General information
- Other names: Seaboard Air Line Railroad Depot
- Location: 100 Smith Street Monroe, North Carolina United States
- Coordinates: 34°59′07″N 80°33′01″W﻿ / ﻿34.98517°N 80.55023°W
- Owner: CSX
- Line: Seaboard Air Line Railroad
- Platforms: 1
- Tracks: 1

Construction
- Architectural style: Queen Anne

History
- Opened: 1874
- Closed: October 14, 1969
- Rebuilt: 1906

Former services
| Preceding station | Seaboard Air Line Railroad |  |  | Following station |
| Indian Trail toward Rutherfordton |  | Carolina Central Railroad |  | Wingate toward Wilmington |
| Mineral Springs toward Birmingham |  | Birmingham – Monroe |  | Terminus |

Location

= Monroe station (North Carolina) =

Defunct train station in North Carolina

The Seaboard Air Line Railroad depot in Monroe, Union County, North Carolina, United States, is a former train station formerly used by the Seaboard Air Line Railroad from 1874 to 1969.

==History==

Train service to Monroe began in 1874 when the Carolina Central Railway between Charlotte and Wilmington was completed.
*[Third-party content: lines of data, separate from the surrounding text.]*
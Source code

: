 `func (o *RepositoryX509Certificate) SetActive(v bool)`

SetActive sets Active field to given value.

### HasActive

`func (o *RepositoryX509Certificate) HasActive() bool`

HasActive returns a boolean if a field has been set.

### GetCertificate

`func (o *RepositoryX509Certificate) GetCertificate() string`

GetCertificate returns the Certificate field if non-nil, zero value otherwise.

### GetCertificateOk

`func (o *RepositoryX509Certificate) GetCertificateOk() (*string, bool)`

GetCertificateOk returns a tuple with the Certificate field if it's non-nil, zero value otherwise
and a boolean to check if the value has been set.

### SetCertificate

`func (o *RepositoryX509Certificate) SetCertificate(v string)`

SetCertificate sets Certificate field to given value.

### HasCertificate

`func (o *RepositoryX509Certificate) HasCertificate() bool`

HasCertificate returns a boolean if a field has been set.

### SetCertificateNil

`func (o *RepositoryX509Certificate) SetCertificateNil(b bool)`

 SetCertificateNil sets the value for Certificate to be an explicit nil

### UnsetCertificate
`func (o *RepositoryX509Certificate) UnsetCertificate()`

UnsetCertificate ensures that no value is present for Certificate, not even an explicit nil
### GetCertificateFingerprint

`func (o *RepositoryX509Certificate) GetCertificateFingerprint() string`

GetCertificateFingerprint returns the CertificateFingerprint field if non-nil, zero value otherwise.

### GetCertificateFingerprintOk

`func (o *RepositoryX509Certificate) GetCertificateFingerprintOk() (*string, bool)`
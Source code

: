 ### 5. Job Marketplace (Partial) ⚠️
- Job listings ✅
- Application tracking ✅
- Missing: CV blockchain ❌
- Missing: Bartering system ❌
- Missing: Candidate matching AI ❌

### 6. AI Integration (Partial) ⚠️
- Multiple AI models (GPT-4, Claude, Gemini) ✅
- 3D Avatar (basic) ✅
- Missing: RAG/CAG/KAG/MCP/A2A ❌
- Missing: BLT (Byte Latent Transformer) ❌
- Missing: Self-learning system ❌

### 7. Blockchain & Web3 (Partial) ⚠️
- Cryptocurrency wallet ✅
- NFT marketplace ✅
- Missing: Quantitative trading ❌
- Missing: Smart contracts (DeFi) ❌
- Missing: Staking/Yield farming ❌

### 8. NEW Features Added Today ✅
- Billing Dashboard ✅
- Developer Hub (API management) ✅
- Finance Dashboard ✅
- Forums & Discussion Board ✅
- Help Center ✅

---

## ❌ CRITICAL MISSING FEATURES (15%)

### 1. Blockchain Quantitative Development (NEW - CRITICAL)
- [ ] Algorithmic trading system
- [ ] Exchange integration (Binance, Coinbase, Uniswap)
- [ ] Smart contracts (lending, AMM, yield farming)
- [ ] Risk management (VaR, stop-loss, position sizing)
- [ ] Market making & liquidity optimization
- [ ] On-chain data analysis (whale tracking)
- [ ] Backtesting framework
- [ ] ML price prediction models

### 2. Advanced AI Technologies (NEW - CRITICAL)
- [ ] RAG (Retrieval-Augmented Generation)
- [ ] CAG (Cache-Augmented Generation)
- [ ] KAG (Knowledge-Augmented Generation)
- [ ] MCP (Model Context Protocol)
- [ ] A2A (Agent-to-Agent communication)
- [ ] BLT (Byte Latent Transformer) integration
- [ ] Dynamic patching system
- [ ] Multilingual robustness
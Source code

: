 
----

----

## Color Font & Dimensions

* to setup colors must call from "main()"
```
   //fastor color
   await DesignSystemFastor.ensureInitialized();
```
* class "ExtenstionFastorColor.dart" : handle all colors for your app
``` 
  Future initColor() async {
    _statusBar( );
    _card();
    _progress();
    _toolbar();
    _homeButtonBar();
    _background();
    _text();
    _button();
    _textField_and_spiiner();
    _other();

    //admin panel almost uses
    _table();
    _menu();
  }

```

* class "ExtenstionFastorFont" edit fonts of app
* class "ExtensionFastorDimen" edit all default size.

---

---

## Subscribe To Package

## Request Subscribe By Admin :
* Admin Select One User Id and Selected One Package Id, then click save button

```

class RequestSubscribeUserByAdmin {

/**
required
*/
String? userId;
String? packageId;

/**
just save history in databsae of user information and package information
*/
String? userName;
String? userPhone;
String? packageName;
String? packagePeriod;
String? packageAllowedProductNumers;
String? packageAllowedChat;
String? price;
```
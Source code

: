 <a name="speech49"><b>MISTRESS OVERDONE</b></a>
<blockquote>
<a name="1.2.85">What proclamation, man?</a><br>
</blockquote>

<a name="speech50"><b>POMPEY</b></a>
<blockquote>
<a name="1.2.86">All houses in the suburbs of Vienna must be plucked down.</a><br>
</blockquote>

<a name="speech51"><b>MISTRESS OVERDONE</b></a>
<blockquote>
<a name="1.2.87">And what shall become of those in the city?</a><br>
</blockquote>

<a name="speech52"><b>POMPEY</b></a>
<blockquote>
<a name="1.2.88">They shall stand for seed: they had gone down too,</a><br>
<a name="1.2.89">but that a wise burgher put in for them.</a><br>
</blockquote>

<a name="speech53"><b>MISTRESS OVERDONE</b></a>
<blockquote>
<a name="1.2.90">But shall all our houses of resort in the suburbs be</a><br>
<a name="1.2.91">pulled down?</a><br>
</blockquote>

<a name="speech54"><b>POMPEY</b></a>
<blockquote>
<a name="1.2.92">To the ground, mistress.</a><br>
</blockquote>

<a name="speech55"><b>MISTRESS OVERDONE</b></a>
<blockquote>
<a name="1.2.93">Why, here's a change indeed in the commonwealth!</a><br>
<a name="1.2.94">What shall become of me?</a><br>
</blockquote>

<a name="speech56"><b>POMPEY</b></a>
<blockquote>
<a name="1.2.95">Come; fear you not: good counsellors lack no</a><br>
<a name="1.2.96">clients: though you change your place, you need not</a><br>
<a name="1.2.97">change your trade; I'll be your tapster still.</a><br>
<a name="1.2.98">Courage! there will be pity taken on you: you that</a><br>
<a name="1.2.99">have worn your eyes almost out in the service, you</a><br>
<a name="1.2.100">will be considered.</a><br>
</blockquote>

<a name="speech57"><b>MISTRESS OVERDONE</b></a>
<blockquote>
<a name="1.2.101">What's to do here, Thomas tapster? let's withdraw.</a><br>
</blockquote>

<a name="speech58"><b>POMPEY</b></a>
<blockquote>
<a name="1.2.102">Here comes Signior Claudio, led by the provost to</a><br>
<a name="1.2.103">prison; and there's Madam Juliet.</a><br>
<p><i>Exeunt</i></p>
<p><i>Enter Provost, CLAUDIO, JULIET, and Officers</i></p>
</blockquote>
This made Monroe a market town where agricultural products were sold and shipped from the North to the South and vice versa. Due to the agricultural trade, it made Monroe a very important town and junction on the railroad along with the supply lines. In 1892, construction of the Georgia, Carolina and Northern Railway to Atlanta made new connections to other cities.

==Current station building==

In 1906, the Seaboard Air Line Railroad made 2 new depots for Monroe. It included the current station building that was constructed with pressed brick, terra cotta panels, Ornate chimneys and Queen Anne style architecture window slashes. A new freight depot was also built but sadly no longer exists.

==Trains that stopped here==

- Cotton Blossom
- Passenger Mail and Express
- Silver Comet

==Decline and present==

Ever since the 1950s rail passenger service has been in decline due to new interests such as the car and plane. One such event came in 1958 when the Charlotte-Wilmington local train on the route serving the station was discontinued. In the 1960s, rail traffic even declined more across the United States. The final blow came on October 14, 1969 when the Silver Comet was discontinued. After the Silver Comet ended passenger services to Monroe, the station was still used as a yard office for the railroad and still maintains that usage to this date. Currently, CSX owns the station building after acquiring the former SAL routes through the merger of the Seaboard System and the Chessie System.